Predicting the news with SAP HANA

If you knew who is dominating the news yesterday, would you be able to predict who will dominate the news tomorrow…? This is what I have set out to find out, leveraging some new data technologies available to us today…

The big data revolution continues to quietly but surely change the course of our evolution. It’s changing how we behave, how we interact, and how we think. And it’s not because the concepts of big data are new or unprecedented, it’s because it is now possible to do things that technologists, entrepreneurs, scientists and analysts could only dream of a few short decades ago. It’s not that the ideas of harnessing information for decision making or predictions is anything new, it’s that today, it is possible, accessible and financially feasible to perform the levels of calculations and computation needed to accomplish this.
SAP HANA is a great case in point, and I have been working with some of my Colleagues at Cleartelligence on an interesting use case to demonstrate the accessibility and feasibility of big data concepts: predicting the news.
This is an especially exciting topic and time for me, as I can put together several of my passions and skills in new ways. Combining my IT degree and background, my psychology degree and social studies interests (high school major..) in ways I could never imagine before…
I started with a hypotheses, or a premise. And the premise is this: can the news, as reported in popular media channels, be predicted? My hypothesis is that yes, to a degree. If we could amass enough data, we could look for patterns or news categories, and see if we can identify seasonality in news categories. For example, can we correlate seasonality with certain types of news? Are there any sentiments patterns we can use to predict tomorrow’s news?
Just several years ago, being able to test out such a concept was completely unfeasible for anyone but a few individuals who had access to the world’s most expensive computing equipment. Today, we can tackle such a project with commodity hardware and enterprise software available to any organization.
So, the first step in the project is to collect data. Of course, the more data we gather, the better our analysis can become, and more accurate. And this is one of the key reasons why big data is becoming so pervasive today, the technology that allows us to collect sufficient amounts of data and process them in an efficient and economic manner, to produce high quality results.
To collect my data, I wrote a small java program that crawls several of the top news web sites, and scrapes their front page into our HANA database. This program runs nightly, and as such, each day, our news database grows by several multitudes, as the number of web sites scraped.
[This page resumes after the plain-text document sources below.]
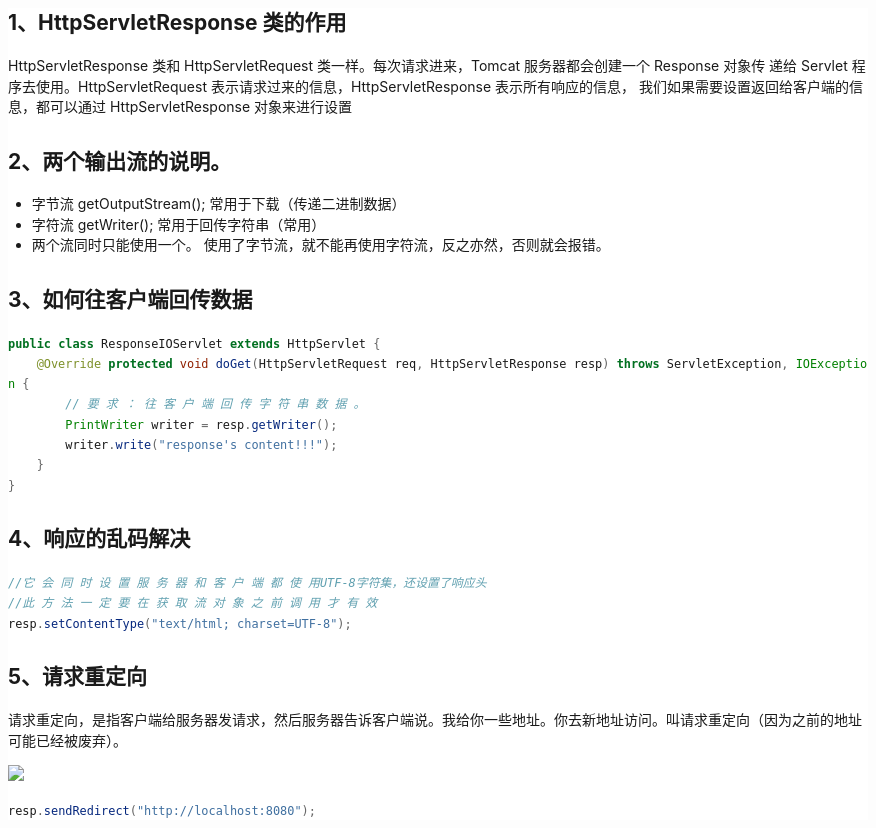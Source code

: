 ## 1、HttpServletResponse 类的作用

HttpServletResponse 类和 HttpServletRequest 类一样。每次请求进来，Tomcat 服务器都会创建一个 Response 对象传 递给 Servlet 程序去使用。HttpServletRequest 表示请求过来的信息，HttpServletResponse 表示所有响应的信息， 我们如果需要设置返回给客户端的信息，都可以通过 HttpServletResponse 对象来进行设置

## 2、两个输出流的说明。

- 字节流 getOutputStream(); 常用于下载（传递二进制数据） 
- 字符流 getWriter(); 常用于回传字符串（常用）
- 两个流同时只能使用一个。 使用了字节流，就不能再使用字符流，反之亦然，否则就会报错。

## 3、如何往客户端回传数据

```java
public class ResponseIOServlet extends HttpServlet { 
    @Override protected void doGet(HttpServletRequest req, HttpServletResponse resp) throws ServletException, IOException { 
        // 要 求 ： 往 客 户 端 回 传 字 符 串 数 据 。 
        PrintWriter writer = resp.getWriter(); 
        writer.write("response's content!!!"); 
    } 
}
```

## 4、响应的乱码解决

```java
//它 会 同 时 设 置 服 务 器 和 客 户 端 都 使 用UTF-8字符集，还设置了响应头
//此 方 法 一 定 要 在 获 取 流 对 象 之 前 调 用 才 有 效
resp.setContentType("text/html; charset=UTF-8");
```

## 5、请求重定向

请求重定向，是指客户端给服务器发请求，然后服务器告诉客户端说。我给你一些地址。你去新地址访问。叫请求重定向（因为之前的地址可能已经被废弃）。

![](https://azhu12138.oss-cn-shenzhen.aliyuncs.com/img/20200529225516.png)

```java
resp.sendRedirect("http://localhost:8080");
```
Next, I used HANA text analysis functions to index the web sites data, which is stored as BLOB. HANA can automagically process free form text using the text analysis functions and has several configuration options to extract meaning from the unstructured BLOBS. Some of the options include LINGANALYSIS_BASIC, LINGANALYSIS_FULL or EXTRACTION_CORE. Each processing option provides different capabilities from parsing individual words, to using complex linguistic analysis and pattern matching to retrieve specific information about customers’ needs and perceptions.

The EXTRACTION_CORE option proved extremely insightful as it not only extracted meaning out of the BLOB, it also categorized it into some pre-defined categories, easy to use and simple.

This data gathering program has only been running for a short period, and I plan to continue updating this topic with additional insights, data visualization techniques and examples of interesting usage of this technology as more data is gathered.